Grace smiled. “He’s across the street in the Bellagio Hotel in room 311.”
In his earpiece, Mitchell heard Sam and Cardinal acknowledge the information. They left their game, hurried out of the hotel, and sprinted out onto the busy street, ignoring the blaring horns of the cars as they weaved their way around them.
With a look of disgust on his face, Alexandrakis slid the drive over to Grace, who deftly picked it up and slipped it into the top of her form-fitting waitress’ outfit.
“How the hell did you know what was going on?” Mitchell asked Grace.
“Didn’t Alekos tell you? We’re working together,” said Grace with a smile. “He hired me to kidnap the boy, which I did, and now I’m double-crossing him before he can do the same to me.”
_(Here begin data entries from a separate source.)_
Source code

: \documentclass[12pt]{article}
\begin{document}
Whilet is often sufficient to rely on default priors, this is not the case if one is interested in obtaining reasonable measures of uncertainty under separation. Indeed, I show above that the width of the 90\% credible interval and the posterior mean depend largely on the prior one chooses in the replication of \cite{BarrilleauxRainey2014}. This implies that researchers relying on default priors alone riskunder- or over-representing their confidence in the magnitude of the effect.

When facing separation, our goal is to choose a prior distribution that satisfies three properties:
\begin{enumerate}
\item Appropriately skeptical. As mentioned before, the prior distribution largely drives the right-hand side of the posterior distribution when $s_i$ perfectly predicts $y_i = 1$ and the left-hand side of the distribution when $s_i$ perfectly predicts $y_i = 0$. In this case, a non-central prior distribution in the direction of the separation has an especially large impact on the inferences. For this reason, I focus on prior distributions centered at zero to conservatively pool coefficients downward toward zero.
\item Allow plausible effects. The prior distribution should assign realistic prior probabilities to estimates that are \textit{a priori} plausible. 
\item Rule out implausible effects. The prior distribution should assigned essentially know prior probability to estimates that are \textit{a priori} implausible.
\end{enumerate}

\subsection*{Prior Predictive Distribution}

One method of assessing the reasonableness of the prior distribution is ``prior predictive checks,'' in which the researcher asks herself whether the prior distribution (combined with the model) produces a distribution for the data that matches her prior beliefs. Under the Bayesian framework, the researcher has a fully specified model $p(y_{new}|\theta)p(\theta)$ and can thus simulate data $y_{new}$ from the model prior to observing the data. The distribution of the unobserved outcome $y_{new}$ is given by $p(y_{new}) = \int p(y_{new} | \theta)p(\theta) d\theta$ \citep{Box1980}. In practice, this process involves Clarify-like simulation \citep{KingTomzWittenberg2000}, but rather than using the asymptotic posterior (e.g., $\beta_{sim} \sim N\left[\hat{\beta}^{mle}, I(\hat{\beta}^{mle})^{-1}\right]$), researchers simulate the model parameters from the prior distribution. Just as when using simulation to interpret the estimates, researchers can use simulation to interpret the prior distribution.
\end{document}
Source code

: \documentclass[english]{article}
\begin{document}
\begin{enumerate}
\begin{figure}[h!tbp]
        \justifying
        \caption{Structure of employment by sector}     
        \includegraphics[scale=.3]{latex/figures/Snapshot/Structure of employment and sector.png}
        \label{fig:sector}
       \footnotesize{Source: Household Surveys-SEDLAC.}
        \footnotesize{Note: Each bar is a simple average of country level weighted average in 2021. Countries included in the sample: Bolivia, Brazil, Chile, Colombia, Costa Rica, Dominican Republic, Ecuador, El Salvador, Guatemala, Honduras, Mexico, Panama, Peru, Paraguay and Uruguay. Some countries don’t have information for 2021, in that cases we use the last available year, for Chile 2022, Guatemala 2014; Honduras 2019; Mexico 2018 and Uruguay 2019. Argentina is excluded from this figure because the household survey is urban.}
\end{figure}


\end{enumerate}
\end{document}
Alexandrakis went to speak, but Grace cut him off. “Please, Alekos, don’t even try to suggest that you weren’t going to take the money and then set my organization and me up to take the fall for this crime. You need to pick better people. One of your men told one of my ladies everything.”
With that, Grace winked at Mitchell and then walked away from the table and out onto the busy casino floor.
Alexandrakis jumped to his feet, yelling at the top of his lungs for someone to stop Grace before she got away. Several broad-shouldered men who had been sitting idly at a slot machine saw Grace and moved to block her path.